Homicide

US murders concentrated in 5 percent of counties

The Crime Prevention Research Center (CPRC) says in their new report that there is a “geographical concentration” of murders with 68% of those recorded occurred in just 5% of counties.

The Crime Prevention Research Center (CPRC) says in their new report that there is a “geographical concentration” of murders with 68% of those recorded occurred in just 5% of counties.

The majority of murders in the U.S. occur in only a small percentage of counties across the country.

The Crime Prevention Research Center (CPRC) said in a new report that there is a “geographical concentration” of murders, with 68 percent of killings occurring in just 5 percent of the nation’s counties. The homicides also tend to be concentrated to relatively small pockets of those counties, the report said.

“It is stunning how concentrated murders are in the U.S.,” John Lott, president of the CPRC said to Fox News. “And we show that even within these counties, with all these high rates, murders are very concentrated.”

“These high [rate] counties have very large areas where there are no murders.”

In 2014, the U.S. murder rate was 4.4 per 100,000 people, according to the data of the report. If the deadliest 5 percent of the counties were removed, the U.S. murder rate would be 2.56 per 100,000 people, the report showed.

More than half of last year’s murders occurred in only 2 percent of the nation’s counties.

Looking at the historical data, the CPRC said that murders were even more geographically concentrated in decades past. On average, 73 percent of counties in any given year had zero murders from 1977 to 2000.

Take for example Los Angeles County, which had 526 murders in 2014 -- the most of any other county in the U.S. But parts of L.A. County, including Beverly Hills, Hawthorne and Van Nuys, had virtually no murders that year.
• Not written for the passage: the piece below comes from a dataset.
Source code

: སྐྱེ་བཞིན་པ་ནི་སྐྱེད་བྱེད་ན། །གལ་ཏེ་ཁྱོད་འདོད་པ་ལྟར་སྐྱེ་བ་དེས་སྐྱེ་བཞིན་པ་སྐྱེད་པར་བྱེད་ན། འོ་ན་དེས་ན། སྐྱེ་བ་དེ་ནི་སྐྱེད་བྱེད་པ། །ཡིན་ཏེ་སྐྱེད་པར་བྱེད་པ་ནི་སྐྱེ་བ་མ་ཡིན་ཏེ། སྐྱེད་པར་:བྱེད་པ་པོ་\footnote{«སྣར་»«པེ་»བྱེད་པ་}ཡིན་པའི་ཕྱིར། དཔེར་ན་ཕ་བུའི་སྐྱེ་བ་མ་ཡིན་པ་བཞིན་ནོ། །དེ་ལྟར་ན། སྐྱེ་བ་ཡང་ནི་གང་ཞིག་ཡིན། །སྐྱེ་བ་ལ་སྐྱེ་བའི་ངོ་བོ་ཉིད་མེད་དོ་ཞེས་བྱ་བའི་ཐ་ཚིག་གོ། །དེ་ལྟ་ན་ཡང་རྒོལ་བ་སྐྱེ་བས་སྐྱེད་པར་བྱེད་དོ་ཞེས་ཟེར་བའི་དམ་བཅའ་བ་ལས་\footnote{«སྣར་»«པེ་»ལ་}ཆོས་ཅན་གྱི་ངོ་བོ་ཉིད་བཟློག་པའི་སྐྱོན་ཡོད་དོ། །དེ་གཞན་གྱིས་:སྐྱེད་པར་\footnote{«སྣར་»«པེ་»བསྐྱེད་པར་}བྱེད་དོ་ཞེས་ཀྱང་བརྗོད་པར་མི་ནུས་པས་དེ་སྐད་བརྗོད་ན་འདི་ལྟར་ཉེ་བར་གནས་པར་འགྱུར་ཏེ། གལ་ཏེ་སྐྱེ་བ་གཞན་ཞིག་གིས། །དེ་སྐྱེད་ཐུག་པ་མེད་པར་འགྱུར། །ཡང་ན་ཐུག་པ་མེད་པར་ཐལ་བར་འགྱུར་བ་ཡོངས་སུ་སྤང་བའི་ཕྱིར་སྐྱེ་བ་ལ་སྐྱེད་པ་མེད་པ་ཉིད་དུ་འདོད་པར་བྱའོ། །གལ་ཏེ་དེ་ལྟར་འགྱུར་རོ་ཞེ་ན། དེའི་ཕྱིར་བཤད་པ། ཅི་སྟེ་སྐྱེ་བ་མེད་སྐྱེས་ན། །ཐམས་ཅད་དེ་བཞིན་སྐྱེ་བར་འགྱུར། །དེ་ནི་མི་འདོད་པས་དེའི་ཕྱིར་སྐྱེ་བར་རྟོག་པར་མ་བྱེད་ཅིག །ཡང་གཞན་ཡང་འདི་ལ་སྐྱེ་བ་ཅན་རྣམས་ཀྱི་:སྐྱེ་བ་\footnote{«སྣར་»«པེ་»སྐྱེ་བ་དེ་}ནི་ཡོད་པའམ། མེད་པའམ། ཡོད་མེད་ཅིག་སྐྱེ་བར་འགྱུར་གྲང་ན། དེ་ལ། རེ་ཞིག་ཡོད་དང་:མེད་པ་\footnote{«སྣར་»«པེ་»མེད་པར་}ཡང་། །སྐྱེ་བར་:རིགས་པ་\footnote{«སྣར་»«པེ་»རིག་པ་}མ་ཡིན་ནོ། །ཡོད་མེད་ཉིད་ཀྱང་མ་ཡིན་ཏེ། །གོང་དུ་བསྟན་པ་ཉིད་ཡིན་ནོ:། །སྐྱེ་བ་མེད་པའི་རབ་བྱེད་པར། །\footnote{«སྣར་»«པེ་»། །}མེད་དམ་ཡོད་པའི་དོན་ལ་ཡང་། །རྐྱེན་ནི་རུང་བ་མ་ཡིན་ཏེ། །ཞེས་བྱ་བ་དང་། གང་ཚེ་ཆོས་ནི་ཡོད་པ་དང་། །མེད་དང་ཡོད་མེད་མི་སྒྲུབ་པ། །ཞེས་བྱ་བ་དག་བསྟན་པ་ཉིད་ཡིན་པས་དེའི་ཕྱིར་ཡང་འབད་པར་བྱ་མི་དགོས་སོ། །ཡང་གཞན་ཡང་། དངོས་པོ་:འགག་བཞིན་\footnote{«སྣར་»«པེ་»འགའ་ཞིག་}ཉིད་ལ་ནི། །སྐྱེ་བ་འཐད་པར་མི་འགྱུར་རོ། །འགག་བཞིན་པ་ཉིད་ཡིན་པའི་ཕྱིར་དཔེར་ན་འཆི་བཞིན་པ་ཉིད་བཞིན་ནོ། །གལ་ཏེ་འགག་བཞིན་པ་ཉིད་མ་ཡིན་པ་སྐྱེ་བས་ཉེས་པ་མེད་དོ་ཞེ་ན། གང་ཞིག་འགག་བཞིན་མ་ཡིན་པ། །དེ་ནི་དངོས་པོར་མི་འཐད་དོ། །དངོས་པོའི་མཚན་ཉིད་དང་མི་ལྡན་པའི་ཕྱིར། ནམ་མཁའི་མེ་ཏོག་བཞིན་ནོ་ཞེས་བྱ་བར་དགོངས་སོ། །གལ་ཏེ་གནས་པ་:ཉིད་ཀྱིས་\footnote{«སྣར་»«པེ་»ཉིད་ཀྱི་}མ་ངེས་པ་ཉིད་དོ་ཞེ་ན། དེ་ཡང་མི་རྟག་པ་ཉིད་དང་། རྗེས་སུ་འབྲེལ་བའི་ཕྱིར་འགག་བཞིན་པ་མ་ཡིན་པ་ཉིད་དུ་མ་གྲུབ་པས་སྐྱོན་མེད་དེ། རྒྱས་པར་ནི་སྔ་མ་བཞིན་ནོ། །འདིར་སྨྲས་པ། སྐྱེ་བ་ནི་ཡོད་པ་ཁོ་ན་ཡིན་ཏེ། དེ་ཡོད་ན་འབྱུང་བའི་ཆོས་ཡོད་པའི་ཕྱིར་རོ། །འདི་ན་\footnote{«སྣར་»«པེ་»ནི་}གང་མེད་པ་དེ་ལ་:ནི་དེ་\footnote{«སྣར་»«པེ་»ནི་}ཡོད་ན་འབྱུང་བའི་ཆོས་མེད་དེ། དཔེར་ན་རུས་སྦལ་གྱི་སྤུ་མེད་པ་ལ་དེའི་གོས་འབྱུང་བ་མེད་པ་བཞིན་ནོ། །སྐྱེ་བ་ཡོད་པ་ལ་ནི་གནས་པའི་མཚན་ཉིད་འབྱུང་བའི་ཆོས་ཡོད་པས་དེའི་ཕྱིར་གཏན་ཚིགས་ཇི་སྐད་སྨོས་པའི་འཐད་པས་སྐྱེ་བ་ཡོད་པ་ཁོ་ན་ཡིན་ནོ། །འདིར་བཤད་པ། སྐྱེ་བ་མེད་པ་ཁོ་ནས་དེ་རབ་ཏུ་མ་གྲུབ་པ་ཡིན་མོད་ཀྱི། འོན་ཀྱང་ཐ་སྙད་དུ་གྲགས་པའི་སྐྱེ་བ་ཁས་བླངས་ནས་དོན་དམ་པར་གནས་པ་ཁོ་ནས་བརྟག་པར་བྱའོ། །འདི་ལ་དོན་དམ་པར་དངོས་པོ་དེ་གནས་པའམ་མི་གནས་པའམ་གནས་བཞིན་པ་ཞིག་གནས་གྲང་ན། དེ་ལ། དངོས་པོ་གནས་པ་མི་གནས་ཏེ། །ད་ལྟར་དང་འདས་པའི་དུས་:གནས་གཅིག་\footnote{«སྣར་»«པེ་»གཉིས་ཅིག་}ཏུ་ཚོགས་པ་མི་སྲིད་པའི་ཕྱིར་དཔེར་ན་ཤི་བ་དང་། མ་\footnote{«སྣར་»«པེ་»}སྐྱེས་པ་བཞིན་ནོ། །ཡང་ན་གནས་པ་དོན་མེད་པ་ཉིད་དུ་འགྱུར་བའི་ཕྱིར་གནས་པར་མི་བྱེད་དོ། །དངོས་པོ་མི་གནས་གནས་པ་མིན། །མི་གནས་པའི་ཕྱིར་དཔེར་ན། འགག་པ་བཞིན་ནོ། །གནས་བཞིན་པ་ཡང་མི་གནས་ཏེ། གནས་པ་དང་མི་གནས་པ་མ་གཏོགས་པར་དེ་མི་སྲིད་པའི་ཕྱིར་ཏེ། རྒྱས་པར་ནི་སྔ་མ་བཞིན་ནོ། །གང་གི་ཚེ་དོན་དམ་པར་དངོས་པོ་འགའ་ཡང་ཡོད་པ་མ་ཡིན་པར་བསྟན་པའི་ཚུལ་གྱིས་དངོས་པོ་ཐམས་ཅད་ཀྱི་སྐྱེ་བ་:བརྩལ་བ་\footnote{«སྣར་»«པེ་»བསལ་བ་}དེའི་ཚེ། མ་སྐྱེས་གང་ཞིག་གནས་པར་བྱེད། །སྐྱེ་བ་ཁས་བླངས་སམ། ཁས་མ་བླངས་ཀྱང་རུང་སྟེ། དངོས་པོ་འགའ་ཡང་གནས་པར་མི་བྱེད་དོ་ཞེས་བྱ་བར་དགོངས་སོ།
Indianapolis, Indiana had 135 murders but only four occurred outside of the 465 highway loop that encircles the downtown area.

Washington, D.C. has large swaths without a single recorded murder. The study found that murders were overwhelmingly limited to the eastern half of Washington, D.C.

One of the most interesting findings in the report is that areas with the highest gun ownership rates have low murder rates.

 “While many factors explain these concentrated murders, it is also striking that the counties with zero murders are the counties with by far the highest gun ownership rates,” Lott said.

The report’s authors also looked at numbers from a 2013 REW Research Center survey, which found that the household gun ownership rate in rural areas was over two times greater than in urban areas. That study also found that suburban homeowners are 28 percent more likely to own guns than urban dwellers.